» **EXERCISE DIRECTIONS**
Keep the pictures out. Copy every line of the listing exactly.
-.-.-
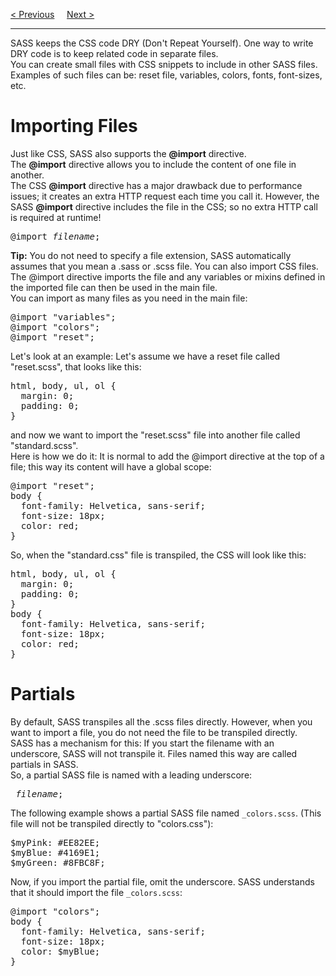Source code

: <a href="/CSS/SASS/Nesting.md">&lt; Previous</a>
&nbsp;&nbsp;&nbsp;
<a href="/CSS/SASS/@/mixin.md">Next &gt;</a>
<hr>
SASS keeps the CSS code DRY (Don't Repeat Yourself). One way to write DRY code is to keep related code in separate files.
<br>
You can create small files with CSS snippets to include in other SASS files. Examples of such files can be: reset file, variables, colors, fonts, font-sizes, etc.
<h1>Importing Files</h1>
Just like CSS, SASS also supports the <b>@import</b> directive.
<br>
The <b>@import</b> directive allows you to include the content of one file in another.
<br>
The CSS <b>@import</b> directive has a major drawback due to performance issues; it creates an extra HTTP request each time you call it. However, the SASS <b>@import</b> directive includes the file in the CSS; so no extra HTTP call is required at runtime!
<pre>@import <i>filename</i>;</pre>
<b>Tip:</b> You do not need to specify a file extension, SASS automatically assumes that you mean a .sass or .scss file. You can also import CSS files. The @import directive imports the file and any variables or mixins defined in the imported file can then be used in the main file.
<br>
You can import as many files as you need in the main file:
<pre>
@import "variables";
@import "colors";
@import "reset";
</pre>
Let's look at an example: Let's assume we have a reset file called "reset.scss", that looks like this:
<pre>
html, body, ul, ol {
  margin: 0;
  padding: 0;
}
</pre>
and now we want to import the "reset.scss" file into another file called "standard.scss".
<br>
Here is how we do it: It is normal to add the @import directive at the top of a file; this way its content will have a global scope:
<pre>
@import "reset";
body {
  font-family: Helvetica, sans-serif;
  font-size: 18px;
  color: red;
}
</pre>
So, when the "standard.css" file is transpiled, the CSS will look like this:
<pre>
html, body, ul, ol {
  margin: 0;
  padding: 0;
}
body {
  font-family: Helvetica, sans-serif;
  font-size: 18px;
  color: red;
}
</pre>
<h1>Partials</h1>
By default, SASS transpiles all the .scss files directly. However, when you want to import a file, you do not need the file to be transpiled directly.
<br>
SASS has a mechanism for this: If you start the filename with an underscore, SASS will not transpile it. Files named this way are called partials in SASS.
<br>
So, a partial SASS file is named with a leading underscore:
<pre>_<i>filename</i>;</pre>
The following example shows a partial SASS file named <code>_colors.scss</code>. (This file will not be transpiled directly to "colors.css"):
<pre>
$myPink: #EE82EE;
$myBlue: #4169E1;
$myGreen: #8FBC8F;
</pre>
Now, if you import the partial file, omit the underscore. SASS understands that it should import the file <code>_colors.scss</code>:
<pre>
@import "colors";
body {
  font-family: Helvetica, sans-serif;
  font-size: 18px;
  color: $myBlue;
}
</pre>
-.-.-
» **TASK RESPONSE**
Source code

: <a href="/CSS/SASS/Nesting.md">&lt; Previous</a>
&nbsp;&nbsp;&nbsp;
<a href="/CSS/SASS/@/mixin.md">Next &gt;</a>
<hr>
SASS keeps the CSS code DRY (Don't Repeat Yourself). One way to write DRY code is to keep related code in separate files.
<br>
You can create small files with CSS snippets to include in other SASS files. Examples of such files can be: reset file, variables, colors, fonts, font-sizes, etc.
<h1>Importing Files</h1>
Just like CSS, SASS also supports the <b>@import</b> directive.
<br>
The <b>@import</b> directive allows you to include the content of one file in another.
<br>
The CSS <b>@import</b> directive has a major drawback due to performance issues; it creates an extra HTTP request each time you call it. However, the SASS <b>@import</b> directive includes the file in the CSS; so no extra HTTP call is required at runtime!
<pre>@import <i>filename</i>;</pre>
<b>Tip:</b> You do not need to specify a file extension, SASS automatically assumes that you mean a .sass or .scss file. You can also import CSS files. The @import directive imports the file and any variables or mixins defined in the imported file can then be used in the main file.
<br>
You can import as many files as you need in the main file:
<pre>
@import "variables";
@import "colors";
@import "reset";
</pre>
Let's look at an example: Let's assume we have a reset file called "reset.scss", that looks like this:
<pre>
html, body, ul, ol {
  margin: 0;
  padding: 0;
}
</pre>
and now we want to import the "reset.scss" file into another file called "standard.scss".
<br>
Here is how we do it: It is normal to add the @import directive at the top of a file; this way its content will have a global scope:
<pre>
@import "reset";
body {
  font-family: Helvetica, sans-serif;
  font-size: 18px;
  color: red;
}
</pre>
So, when the "standard.css" file is transpiled, the CSS will look like this:
<pre>
html, body, ul, ol {
  margin: 0;
  padding: 0;
}
body {
  font-family: Helvetica, sans-serif;
  font-size: 18px;
  color: red;
}
</pre>
<h1>Partials</h1>
By default, SASS transpiles all the .scss files directly. However, when you want to import a file, you do not need the file to be transpiled directly.
<br>
SASS has a mechanism for this: If you start the filename with an underscore, SASS will not transpile it. Files named this way are called partials in SASS.
<br>
So, a partial SASS file is named with a leading underscore:
<pre>_<i>filename</i>;</pre>
The following example shows a partial SASS file named <code>_colors.scss</code>. (This file will not be transpiled directly to "colors.css"):
<pre>
$myPink: #EE82EE;
$myBlue: #4169E1;
$myGreen: #8FBC8F;
</pre>
Now, if you import the partial file, omit the underscore. SASS understands that it should import the file <code>_colors.scss</code>:
<pre>
@import "colors";
body {
  font-family: Helvetica, sans-serif;
  font-size: 18px;
  color: $myBlue;
}
</pre>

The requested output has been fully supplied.